Source data:
□ □ □ □

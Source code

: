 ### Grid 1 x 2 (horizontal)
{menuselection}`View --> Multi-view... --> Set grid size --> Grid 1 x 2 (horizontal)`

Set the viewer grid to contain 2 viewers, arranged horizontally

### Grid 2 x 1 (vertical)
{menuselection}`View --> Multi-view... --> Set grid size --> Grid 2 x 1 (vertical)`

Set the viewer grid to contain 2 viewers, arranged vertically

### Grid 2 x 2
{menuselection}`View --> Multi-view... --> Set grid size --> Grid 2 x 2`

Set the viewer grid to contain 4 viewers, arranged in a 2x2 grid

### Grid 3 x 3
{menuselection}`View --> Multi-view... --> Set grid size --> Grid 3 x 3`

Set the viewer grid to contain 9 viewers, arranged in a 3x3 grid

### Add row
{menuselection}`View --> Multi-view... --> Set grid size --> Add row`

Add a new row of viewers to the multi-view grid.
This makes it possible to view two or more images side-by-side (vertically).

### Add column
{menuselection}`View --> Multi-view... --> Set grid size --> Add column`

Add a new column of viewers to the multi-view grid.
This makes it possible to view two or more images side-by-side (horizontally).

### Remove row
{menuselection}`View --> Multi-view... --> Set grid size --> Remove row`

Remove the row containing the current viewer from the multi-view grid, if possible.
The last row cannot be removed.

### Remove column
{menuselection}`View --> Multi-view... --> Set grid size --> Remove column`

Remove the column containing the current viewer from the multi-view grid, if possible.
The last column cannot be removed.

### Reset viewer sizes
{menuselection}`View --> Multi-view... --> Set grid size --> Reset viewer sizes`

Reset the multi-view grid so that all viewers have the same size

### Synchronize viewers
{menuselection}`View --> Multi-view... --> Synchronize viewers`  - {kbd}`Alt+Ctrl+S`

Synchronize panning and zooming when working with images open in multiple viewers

□ □ □ □

### What the exercise asks
Which lines run from the one containing "Set the viewer grid to contain 9" to the end of the data? Output them exactly, with nothing added.

### Task output
Set the viewer grid to contain 9 viewers, arranged in a 3x3 grid

### Add row
{menuselection}`View --> Multi-view... --> Set grid size --> Add row`

Add a new row of viewers to the multi-view grid.
This makes it possible to view two or more images side-by-side (vertically).

### Add column
{menuselection}`View --> Multi-view... --> Set grid size --> Add column`

Add a new column of viewers to the multi-view grid.
This makes it possible to view two or more images side-by-side (horizontally).

### Remove row
{menuselection}`View --> Multi-view... --> Set grid size --> Remove row`

Remove the row containing the current viewer from the multi-view grid, if possible.
The last row cannot be removed.

### Remove column
{menuselection}`View --> Multi-view... --> Set grid size --> Remove column`

Remove the column containing the current viewer from the multi-view grid, if possible.
The last column cannot be removed.

### Reset viewer sizes
{menuselection}`View --> Multi-view... --> Set grid size --> Reset viewer sizes`

Reset the multi-view grid so that all viewers have the same size

### Synchronize viewers
{menuselection}`View --> Multi-view... --> Synchronize viewers`  - {kbd}`Alt+Ctrl+S`

Synchronize panning and zooming when working with images open in multiple viewers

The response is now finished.